Pictured: Patrick Whelan.

Pictured: Patrick Whelan.

The faces of those who died in the Rising of 1916 are not all known to us. There are many names and lives that have disappeared or are remembered in the stories of the families of the dead who carry on and commemorate the person.

NewsFour met with a Mr. Laurence Whelan whose family came from Ringsend, and still have strong ties to the community.

Lawrence’s Grand uncle, Patrick Whelan of 28 Pembroke Cottages, Ringsend, was a volunteer with de Valera’s 3rd battalion, stationed in Boland’s Bakery and Mills, during the height of the 1916 Easter Rising. According to Lawrence, Patrick had previously been a “ship’s carpenter, who also played hurling for Fontenoys Club in Irishtown, Dublin.”

Lawrence stated that “in Ringsend you either worked on the ships or the Bottle House companies. They were the main source of employment for the time. There was also an ironworks in Ringsend back then.”

Patrick, pictured above, saw action during the battle of Mount Street Bridge, which culminated in the casualties of over 200 young British recruits who were ordered to “take the bridge at all costs.” The Irish volunteers were at a good vantage point on the roof of Boland’s Bakery against the British contingent that came from the school house opposite them.
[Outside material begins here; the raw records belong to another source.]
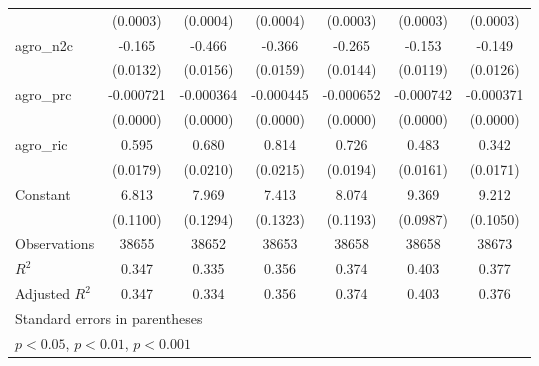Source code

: {\begin{tabular}{l*{6}{c}}
                    &    (0.0003)         &    (0.0004)         &    (0.0004)         &    (0.0003)         &    (0.0003)         &    (0.0003)         \\
\addlinespace
agro\_n2c            &      -0.165\sym{***}&      -0.466\sym{***}&      -0.366\sym{***}&      -0.265\sym{***}&      -0.153\sym{***}&      -0.149\sym{***}\\
                    &    (0.0132)         &    (0.0156)         &    (0.0159)         &    (0.0144)         &    (0.0119)         &    (0.0126)         \\
\addlinespace
agro\_prc            &   -0.000721\sym{***}&   -0.000364\sym{***}&   -0.000445\sym{***}&   -0.000652\sym{***}&   -0.000742\sym{***}&   -0.000371\sym{***}\\
                    &    (0.0000)         &    (0.0000)         &    (0.0000)         &    (0.0000)         &    (0.0000)         &    (0.0000)         \\
\addlinespace
agro\_ric            &       0.595\sym{***}&       0.680\sym{***}&       0.814\sym{***}&       0.726\sym{***}&       0.483\sym{***}&       0.342\sym{***}\\
                    &    (0.0179)         &    (0.0210)         &    (0.0215)         &    (0.0194)         &    (0.0161)         &    (0.0171)         \\
\addlinespace
Constant            &       6.813\sym{***}&       7.969\sym{***}&       7.413\sym{***}&       8.074\sym{***}&       9.369\sym{***}&       9.212\sym{***}\\
                    &    (0.1100)         &    (0.1294)         &    (0.1323)         &    (0.1193)         &    (0.0987)         &    (0.1050)         \\
\midrule
Observations        &       38655         &       38652         &       38653         &       38658         &       38658         &       38673         \\
\(R^{2}\)           &       0.347         &       0.335         &       0.356         &       0.374         &       0.403         &       0.377         \\
Adjusted \(R^{2}\)  &       0.347         &       0.334         &       0.356         &       0.374         &       0.403         &       0.376         \\
\bottomrule
\multicolumn{7}{l}{\footnotesize Standard errors in parentheses}\\
\multicolumn{7}{l}{\footnotesize \sym{*} \(p<0.05\), \sym{**} \(p<0.01\), \sym{***} \(p<0.001\)}\\
\end{tabular}
}
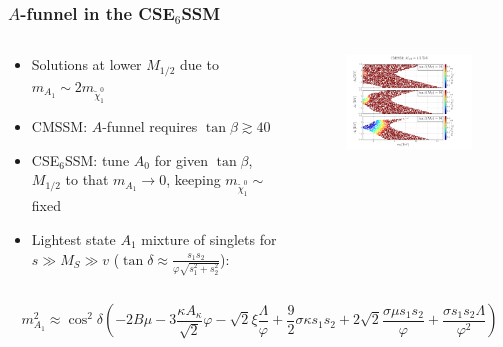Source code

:\documentclass[10pt,aspectratio=169]{beamer}
\begin{document}
\begin{frame}
  \frametitle{$A$-funnel in the CSE$_6$SSM}
  \begin{columns}[t]
    \begin{column}{0.5\textwidth}
      \begin{itemize} \itemsep1.5em
        \vfill
      \item Solutions at lower $M_{1/2}$ due to
        $m_{A_1} \sim 2 m_{\tilde{\chi}_1^0}$
        \vfill
      \item CMSSM: $A$-funnel requires $\tan\beta \gtrsim 40$
        \vfill
      \item CSE$_6$SSM: tune $A_0$ for given $\tan\beta$, $M_{1/2}$ to that
        $m_{A_1} \rightarrow 0$, keeping $m_{\tilde{\chi}_1^0} \sim$ fixed
        \vfill
      \item Lightest state $A_1$ mixture of singlets for $s \gg M_S \gg v$
        ($\tan\delta \approx \frac{s_1 s_2}{\varphi \sqrt{s_1^2 + s_2^2}}$):
        \vfill
      \end{itemize}
    \end{column}
    \begin{column}{0.5\textwidth}
      \vspace{-55pt}
      \begin{figure}
        \includegraphics[width=8cm]{cmssm_a_funnel}
      \end{figure}
    \end{column}
  \end{columns}
  \vspace{10pt}
  \begin{equation*}
    m_{A_1}^2 \approx \cos^2\delta \left ( -2 B\mu
    - 3 \frac{\kappa A_\kappa}{\sqrt{2}} \varphi
    - \sqrt{2} \xi \frac{\Lambda}{\varphi} + \frac{9}{2}
    \sigma \kappa s_1 s_2 + 2\sqrt{2} \frac{\sigma \mu s_1 s_2}{\varphi}
    + \frac{\sigma s_1 s_2 \Lambda}{\varphi^2} \right )
  \end{equation*}
\end{frame}
\end{document}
According to eyewitness accounts, Patrick was on duty on the third floor of the mill, where he was sitting at the window facing the main railway line. Patrick was killed on the day of the engagement, when the battle intensified on both sides, as fire was returned from the British, with snipers firing towards the volunteers. Patrick was hit by a bullet that killed him instantly.

Patrick’s body lay for sometime unattended to, due to the unavailability of men, the sheer fatigue and the firing that commenced around all points of the building.
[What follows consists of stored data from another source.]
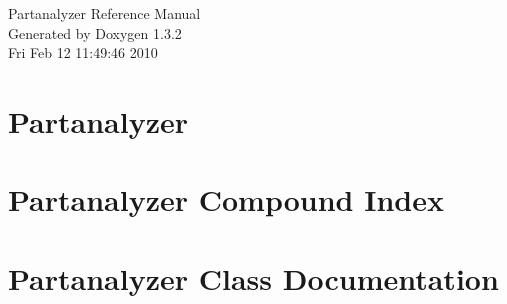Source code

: \documentclass[a4paper]{book}
\begin{document}
\begin{titlepage}
\vspace*{7cm}
\begin{center}
{\Large Partanalyzer Reference Manual}\\
\vspace*{1cm}
{\large Generated by Doxygen 1.3.2}\\
\vspace*{0.5cm}
{\small Fri Feb 12 11:49:46 2010}\\
\end{center}
\end{titlepage}
\clearemptydoublepage
{}
\tableofcontents
\clearemptydoublepage
{}
\chapter{Partanalyzer }
\label{index}
\chapter{Partanalyzer Compound Index}

\chapter{Partanalyzer Class Documentation}












\printindex
\end{document}

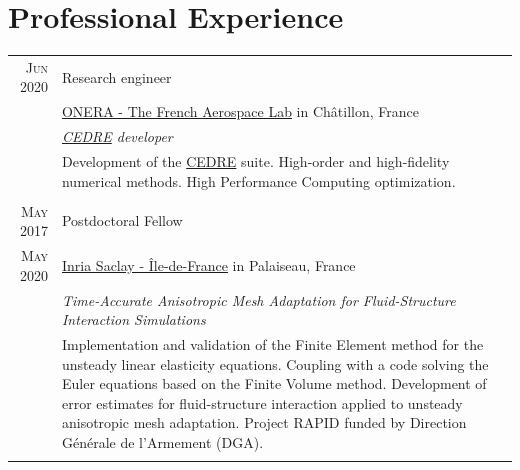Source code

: \documentclass[a4paper,10pt]{article}
\begin{document}
\section{Professional Experience}
\begin{tabular}{r|p{15cm}}
            \textsc{Jun 2020}                                   & Research engineer                                                                     \\
     & \href{https://www.onera.fr/en}{ONERA - The French Aerospace Lab} in Châtillon, France               \\
                                                                               & \emph{\href{https://cedre.onera.fr/}{CEDRE} developer}                                                  \\
                                                                               & \footnotesize{Development of the \href{https://cedre.onera.fr/}{CEDRE} suite. High-order and high-fidelity numerical methods. High Performance Computing optimization. } \\
    \multicolumn{2}{c}{}                                                                                                                                             \\
                \textsc{May 2017}                                   & Postdoctoral Fellow                                                                     \\
    \textsc{May 2020} & \href{https://www.inria.fr/en/centre-inria-saclay-ile-de-france}{Inria Saclay - Île-de-France} in Palaiseau, France               \\
                                                                               & \emph{Time-Accurate Anisotropic Mesh Adaptation for Fluid-Structure Interaction Simulations}                                                  \\
                                                                               & \footnotesize{Implementation and validation of the Finite Element method for the unsteady linear elasticity equations. Coupling with a code solving the Euler equations based on the Finite Volume method. Development of error estimates for fluid-structure interaction applied to unsteady anisotropic mesh adaptation. Project RAPID funded by Direction Générale de l'Armement (DGA). } \\
    \multicolumn{2}{c}{}                                                                                                                                             \\
                                        \end{tabular}
\end{document}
According to a witness and fellow volunteer, “we had the body removed to the ground floor and placed in its temporary coffin. We decided to bury the remains under a huge pile of clinkers in the yard, outside the engine room. I read some prayers; we said the rosary and our sad task at about mid-day on Friday.”

Patrick Whelan was only 23 years old when he died prematurely. His body has since been moved to Glasnevin Cemetery, where a memorial stone was unveiled in his honour.
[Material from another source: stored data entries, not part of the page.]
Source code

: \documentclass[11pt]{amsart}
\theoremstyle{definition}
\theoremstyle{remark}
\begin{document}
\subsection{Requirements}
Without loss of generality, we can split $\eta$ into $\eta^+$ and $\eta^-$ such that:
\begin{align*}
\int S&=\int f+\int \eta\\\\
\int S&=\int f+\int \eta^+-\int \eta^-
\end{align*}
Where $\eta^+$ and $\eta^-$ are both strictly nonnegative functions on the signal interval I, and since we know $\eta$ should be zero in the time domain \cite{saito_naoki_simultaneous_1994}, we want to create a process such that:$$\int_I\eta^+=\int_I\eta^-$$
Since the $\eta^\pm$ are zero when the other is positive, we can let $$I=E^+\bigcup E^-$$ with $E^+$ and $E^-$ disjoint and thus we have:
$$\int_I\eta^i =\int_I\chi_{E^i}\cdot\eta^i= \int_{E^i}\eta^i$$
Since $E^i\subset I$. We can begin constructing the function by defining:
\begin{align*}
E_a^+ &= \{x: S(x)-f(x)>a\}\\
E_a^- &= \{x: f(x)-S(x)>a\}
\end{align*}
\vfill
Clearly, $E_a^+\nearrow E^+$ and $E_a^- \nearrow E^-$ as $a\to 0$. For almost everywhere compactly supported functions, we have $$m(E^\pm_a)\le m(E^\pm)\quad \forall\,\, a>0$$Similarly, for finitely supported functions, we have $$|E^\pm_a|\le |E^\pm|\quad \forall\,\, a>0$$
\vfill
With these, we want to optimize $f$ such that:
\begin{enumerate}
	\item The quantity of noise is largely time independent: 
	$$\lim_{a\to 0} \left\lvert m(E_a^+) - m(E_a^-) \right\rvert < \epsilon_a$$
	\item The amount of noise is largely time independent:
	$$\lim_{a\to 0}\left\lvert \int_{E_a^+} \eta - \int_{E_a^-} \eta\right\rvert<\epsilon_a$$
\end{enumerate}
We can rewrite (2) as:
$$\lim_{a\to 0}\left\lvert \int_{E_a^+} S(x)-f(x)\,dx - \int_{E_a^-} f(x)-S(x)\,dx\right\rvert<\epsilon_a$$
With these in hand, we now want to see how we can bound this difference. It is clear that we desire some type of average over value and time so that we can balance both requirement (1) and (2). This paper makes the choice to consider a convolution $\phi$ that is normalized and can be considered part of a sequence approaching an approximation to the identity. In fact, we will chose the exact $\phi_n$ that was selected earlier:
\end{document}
Patrick’s older brother Martin Joseph Whelan, joined the Royal Navy at the age of 17, having previously worked on trawlers, most likely as a carpenter. He spent twelve years in active service before his untimely death at the age of 31 at the battle of Jutland on the 31st of May 1916.

Martin was an “able bodied seaman” on board the HMS Defence which was engaged and in pursuit of the German warships – the Goeben and the Breslau. The battle resulted in the deaths of over 8,000 men on both sides and subsequently resulted in the Allied blockade of Germany’s ports.

Martin has been commemorated at the Plymouth Naval Memorial and by the Commonwealth Graves Commission.

Whelan House beside St. Patrick’s Church was named in honour and in memory of Patrick’s tragic and premature death.

“Patrick was always well remembered by the family for the sacrifice he made. Martin was never really mentioned much by the family. These men who went off to fight and die in the British Navy have been forgotten, however it is only in recent times that people can recognise the sacrifice they made and talk openly about it,” said Lawrence.